It isn't normal for an American political party to cling to a defeated, one-term president. But by all indications, since the Nov. 3 election, nearly the entirety of the Republican Party appears to have collectively committed itself, for the foreseeable future, to the fortunes of a demonstrably unstable and mercurial reality TV show personality—one whose political acumen over the course of the past four years has been questionable at best.

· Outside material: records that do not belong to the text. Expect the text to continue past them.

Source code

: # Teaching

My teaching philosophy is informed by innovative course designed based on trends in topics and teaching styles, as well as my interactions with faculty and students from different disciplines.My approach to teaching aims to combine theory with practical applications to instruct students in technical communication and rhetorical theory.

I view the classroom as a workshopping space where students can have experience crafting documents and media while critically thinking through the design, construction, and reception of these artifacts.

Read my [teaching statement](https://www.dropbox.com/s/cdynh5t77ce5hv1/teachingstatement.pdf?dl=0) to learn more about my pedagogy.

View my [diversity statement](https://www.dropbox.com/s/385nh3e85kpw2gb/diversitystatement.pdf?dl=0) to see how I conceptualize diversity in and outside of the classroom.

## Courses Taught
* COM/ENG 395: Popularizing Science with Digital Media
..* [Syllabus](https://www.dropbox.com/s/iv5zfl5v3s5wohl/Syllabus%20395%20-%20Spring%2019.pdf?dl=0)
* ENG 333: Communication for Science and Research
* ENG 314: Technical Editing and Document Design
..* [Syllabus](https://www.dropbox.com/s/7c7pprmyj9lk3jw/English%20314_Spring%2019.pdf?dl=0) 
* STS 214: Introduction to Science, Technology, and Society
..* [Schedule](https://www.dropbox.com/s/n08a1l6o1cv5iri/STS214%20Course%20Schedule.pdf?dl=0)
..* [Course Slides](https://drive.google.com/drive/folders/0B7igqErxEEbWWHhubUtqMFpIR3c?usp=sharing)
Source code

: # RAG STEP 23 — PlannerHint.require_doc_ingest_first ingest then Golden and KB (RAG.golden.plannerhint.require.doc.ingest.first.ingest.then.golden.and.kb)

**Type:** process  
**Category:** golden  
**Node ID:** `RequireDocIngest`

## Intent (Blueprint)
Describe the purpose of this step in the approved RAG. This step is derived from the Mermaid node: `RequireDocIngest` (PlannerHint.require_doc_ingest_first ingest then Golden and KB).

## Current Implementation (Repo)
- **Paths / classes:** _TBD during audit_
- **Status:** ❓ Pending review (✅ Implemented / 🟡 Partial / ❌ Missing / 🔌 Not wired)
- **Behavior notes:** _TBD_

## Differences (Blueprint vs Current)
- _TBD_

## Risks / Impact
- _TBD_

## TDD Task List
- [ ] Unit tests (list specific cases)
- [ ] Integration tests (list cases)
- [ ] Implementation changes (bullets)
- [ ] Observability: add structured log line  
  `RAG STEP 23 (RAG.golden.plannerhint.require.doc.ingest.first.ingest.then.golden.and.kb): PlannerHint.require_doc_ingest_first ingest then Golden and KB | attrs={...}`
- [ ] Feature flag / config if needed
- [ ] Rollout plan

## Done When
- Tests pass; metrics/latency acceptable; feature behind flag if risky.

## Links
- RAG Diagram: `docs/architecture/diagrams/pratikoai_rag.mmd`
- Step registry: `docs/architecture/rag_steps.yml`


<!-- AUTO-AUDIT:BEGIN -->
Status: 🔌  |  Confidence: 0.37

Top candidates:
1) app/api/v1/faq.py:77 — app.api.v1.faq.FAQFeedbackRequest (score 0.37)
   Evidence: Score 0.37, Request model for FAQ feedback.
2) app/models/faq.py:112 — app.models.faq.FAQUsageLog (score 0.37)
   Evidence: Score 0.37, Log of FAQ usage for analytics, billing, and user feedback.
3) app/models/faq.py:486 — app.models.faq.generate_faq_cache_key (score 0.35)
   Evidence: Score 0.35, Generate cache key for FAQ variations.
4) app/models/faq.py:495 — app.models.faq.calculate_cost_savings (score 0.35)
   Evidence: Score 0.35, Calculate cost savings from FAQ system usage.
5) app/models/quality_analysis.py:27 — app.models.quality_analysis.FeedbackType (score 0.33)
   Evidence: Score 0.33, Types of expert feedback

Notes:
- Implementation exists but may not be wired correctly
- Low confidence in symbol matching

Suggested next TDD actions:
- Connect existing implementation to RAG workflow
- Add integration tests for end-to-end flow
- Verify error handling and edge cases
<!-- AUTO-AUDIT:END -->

I say “at best” because the worst seems to have escaped their notice. The plain fact that American voters rendered a decisively negative verdict towards this person, consigning him to that uncomfortable circle of hell generally reserved for one-term-only American presidents, doesn’t seem to have made any impression at all up to this point. Nearly every member of the GOP has dutifully fallen into line, actively supportive or in complicity while silently regarding Dear Leader’s post-election tactics despite the incredibly corrosive effects those efforts have had on our country. And all of them seem to agree that their best course of action over the next four years will be to cleave tightly to his Twitter feed, acting as willing hostages while he (presumably) continues staging his rallies.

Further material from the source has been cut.